** TASK OBJECTIVE **
In the records that come next, find every line with "begin". Return those lines.

** DATA UNDER STUDY **

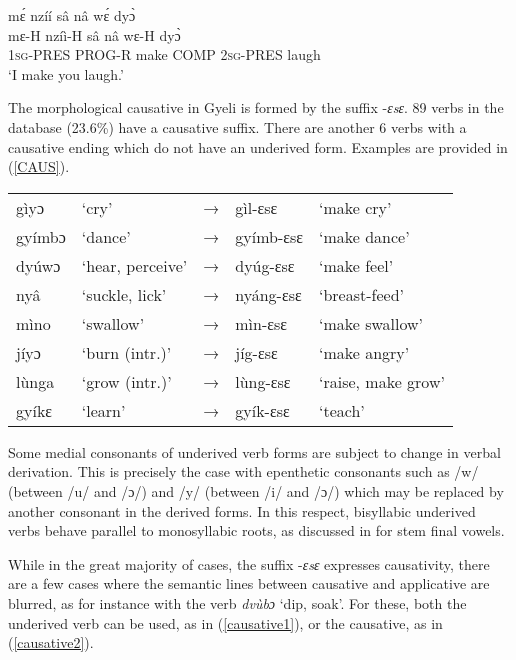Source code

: \begin{exe} 
\ex\label{CAUS1}
  \glll     mɛ́ nzíí sâ nâ wɛ́ dyɔ̀\\
	mɛ-H nzíì-H sâ nâ wɛ-H dyɔ̀ \\
              1\textsc{sg}-PRES PROG-R make COMP 2\textsc{sg}-PRES laugh  \\
    \trans `I make you laugh.'
\end{exe}

The morphological causative in Gyeli is formed by the suffix -{\itshape ɛsɛ}. 89 verbs in the database (23.6\%) have a causative suffix. There are another 6 verbs with a causative ending which do not  have an underived form. Examples are provided in (\ref{CAUS}).

\begin{exe} \ex \label{CAUS}
\begin{tabular}{lllll}
gìyɔ & `cry' & → & gìl-ɛsɛ & `make cry' \\
gyímbɔ & `dance' & → & gyímb-ɛsɛ & `make dance' \\
dyúwɔ & `hear, perceive' & → & dyúg-ɛsɛ & `make feel' \\
nyâ & `suckle, lick' & → & nyáng-ɛsɛ & `breast-feed' \\
mìno & `swallow' & → & mìn-ɛsɛ & `make swallow' \\
jíyɔ & `burn (intr.)' & → & jíg-ɛsɛ & `make angry' \\
lùnga & `grow (intr.)' &  → & lùng-ɛsɛ & `raise, make grow' \\
gyíkɛ & `learn' & → & gyík-ɛsɛ & `teach' \\
\end{tabular}
\end{exe} 

Some medial consonants of underived verb forms are subject to change in verbal derivation. This is precisely the case with epenthetic consonants such as /w/ (between /u/ and /ɔ/) and /y/ (between /i/ and /ɔ/) which may be replaced by another consonant in the derived forms. In this respect, bisyllabic underived verbs behave parallel to monosyllabic roots, as discussed in  for stem final vowels.


While in the great majority of cases, the suffix -{\itshape ɛsɛ} expresses causativity, there are a few cases where the semantic lines between causative and applicative are blurred, as for instance with the verb {\itshape dvùbɔ} `dip, soak'.  For these, both the underived verb can be used, as in (\ref{causative1}), or the causative, as in (\ref{causative2}).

** EXPECTED OUTPUT **
: \begin{exe} 
\begin{exe} \ex \label{CAUS}
\begin{tabular}{lllll}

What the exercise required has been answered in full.